_Directions for this task_: The lines to reproduce from the material below are those from the one containing "- **Native Sparse" through the one containing "- **Dynasor Slashes", both included; write them out exactly and add nothing.

---- Dataset records

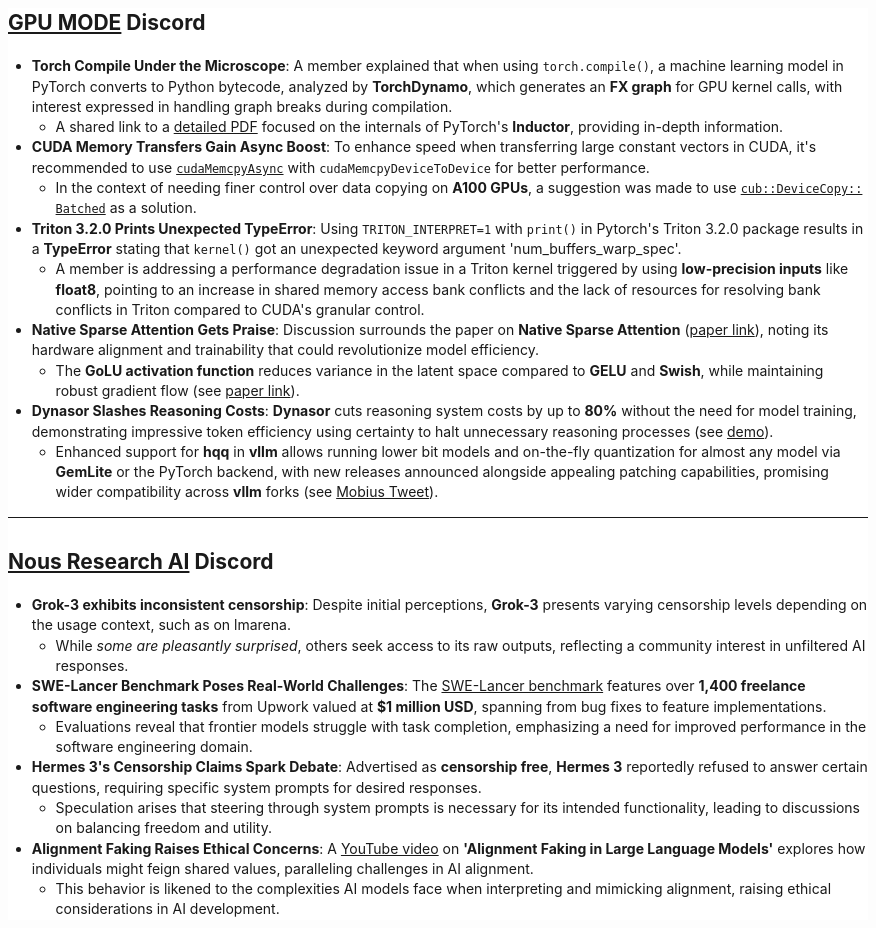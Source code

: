 ## [GPU MODE](https://discord.com/channels/1189498204333543425) Discord

- **Torch Compile Under the Microscope**: A member explained that when using `torch.compile()`, a machine learning model in PyTorch converts to Python bytecode, analyzed by **TorchDynamo**, which generates an **FX graph** for GPU kernel calls, with interest expressed in handling graph breaks during compilation.
   - A shared link to a [detailed PDF](https://github.com/pytorch/workshops/blob/master/ASPLOS_2024/inductor.pdf) focused on the internals of PyTorch's **Inductor**, providing in-depth information.
- **CUDA Memory Transfers Gain Async Boost**: To enhance speed when transferring large constant vectors in CUDA, it's recommended to use [`cudaMemcpyAsync`](https://docs.nvidia.com/cuda/cudaMemcpyAsync.html) with `cudaMemcpyDeviceToDevice` for better performance.
   - In the context of needing finer control over data copying on **A100 GPUs**, a suggestion was made to use [`cub::DeviceCopy::Batched`](https://nvidia.github.io/cccl/cub/api/structcub_1_1DeviceCopy.html) as a solution.
- **Triton 3.2.0 Prints Unexpected TypeError**: Using `TRITON_INTERPRET=1` with `print()` in Pytorch's Triton 3.2.0 package results in a **TypeError** stating that `kernel()` got an unexpected keyword argument 'num_buffers_warp_spec'.
   - A member is addressing a performance degradation issue in a Triton kernel triggered by using **low-precision inputs** like **float8**, pointing to an increase in shared memory access bank conflicts and the lack of resources for resolving bank conflicts in Triton compared to CUDA's granular control.
- **Native Sparse Attention Gets Praise**: Discussion surrounds the paper on **Native Sparse Attention** ([paper link](https://arxiv.org/abs/2502.11089)), noting its hardware alignment and trainability that could revolutionize model efficiency.
   - The **GoLU activation function** reduces variance in the latent space compared to **GELU** and **Swish**, while maintaining robust gradient flow (see [paper link](https://arxiv.org/abs/2502.03654v1)).
- **Dynasor Slashes Reasoning Costs**: **Dynasor** cuts reasoning system costs by up to **80%** without the need for model training, demonstrating impressive token efficiency using certainty to halt unnecessary reasoning processes (see [demo](https://hao-ai-lab.github.io/demo/dynasor-cot)).
   - Enhanced support for **hqq** in **vllm** allows running lower bit models and on-the-fly quantization for almost any model via **GemLite** or the PyTorch backend, with new releases announced alongside appealing patching capabilities, promising wider compatibility across **vllm** forks (see [Mobius Tweet](https://x.com/Mobius_Labs/status/1891888285544333607)).



---



## [Nous Research AI](https://discord.com/channels/1053877538025386074) Discord

- **Grok-3 exhibits inconsistent censorship**: Despite initial perceptions, **Grok-3** presents varying censorship levels depending on the usage context, such as on lmarena.
   - While *some are pleasantly surprised*, others seek access to its raw outputs, reflecting a community interest in unfiltered AI responses.
- **SWE-Lancer Benchmark Poses Real-World Challenges**: The [SWE-Lancer benchmark](https://arxiv.org/abs/2502.12115) features over **1,400 freelance software engineering tasks** from Upwork valued at **$1 million USD**, spanning from bug fixes to feature implementations.
   - Evaluations reveal that frontier models struggle with task completion, emphasizing a need for improved performance in the software engineering domain.
- **Hermes 3's Censorship Claims Spark Debate**: Advertised as **censorship free**, **Hermes 3** reportedly refused to answer certain questions, requiring specific system prompts for desired responses.
   - Speculation arises that steering through system prompts is necessary for its intended functionality, leading to discussions on balancing freedom and utility.
- **Alignment Faking Raises Ethical Concerns**: A [YouTube video](https://www.youtube.com/watch?v=9eXV64O2Xp8) on **'Alignment Faking in Large Language Models'** explores how individuals might feign shared values, paralleling challenges in AI alignment.
   - This behavior is likened to the complexities AI models face when interpreting and mimicking alignment, raising ethical considerations in AI development.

--------

_Task output_:
- **Native Sparse Attention Gets Praise**: Discussion surrounds the paper on **Native Sparse Attention** ([paper link](https://arxiv.org/abs/2502.11089)), noting its hardware alignment and trainability that could revolutionize model efficiency.
   - The **GoLU activation function** reduces variance in the latent space compared to **GELU** and **Swish**, while maintaining robust gradient flow (see [paper link](https://arxiv.org/abs/2502.03654v1)).
- **Dynasor Slashes Reasoning Costs**: **Dynasor** cuts reasoning system costs by up to **80%** without the need for model training, demonstrating impressive token efficiency using certainty to halt unnecessary reasoning processes (see [demo](https://hao-ai-lab.github.io/demo/dynasor-cot)).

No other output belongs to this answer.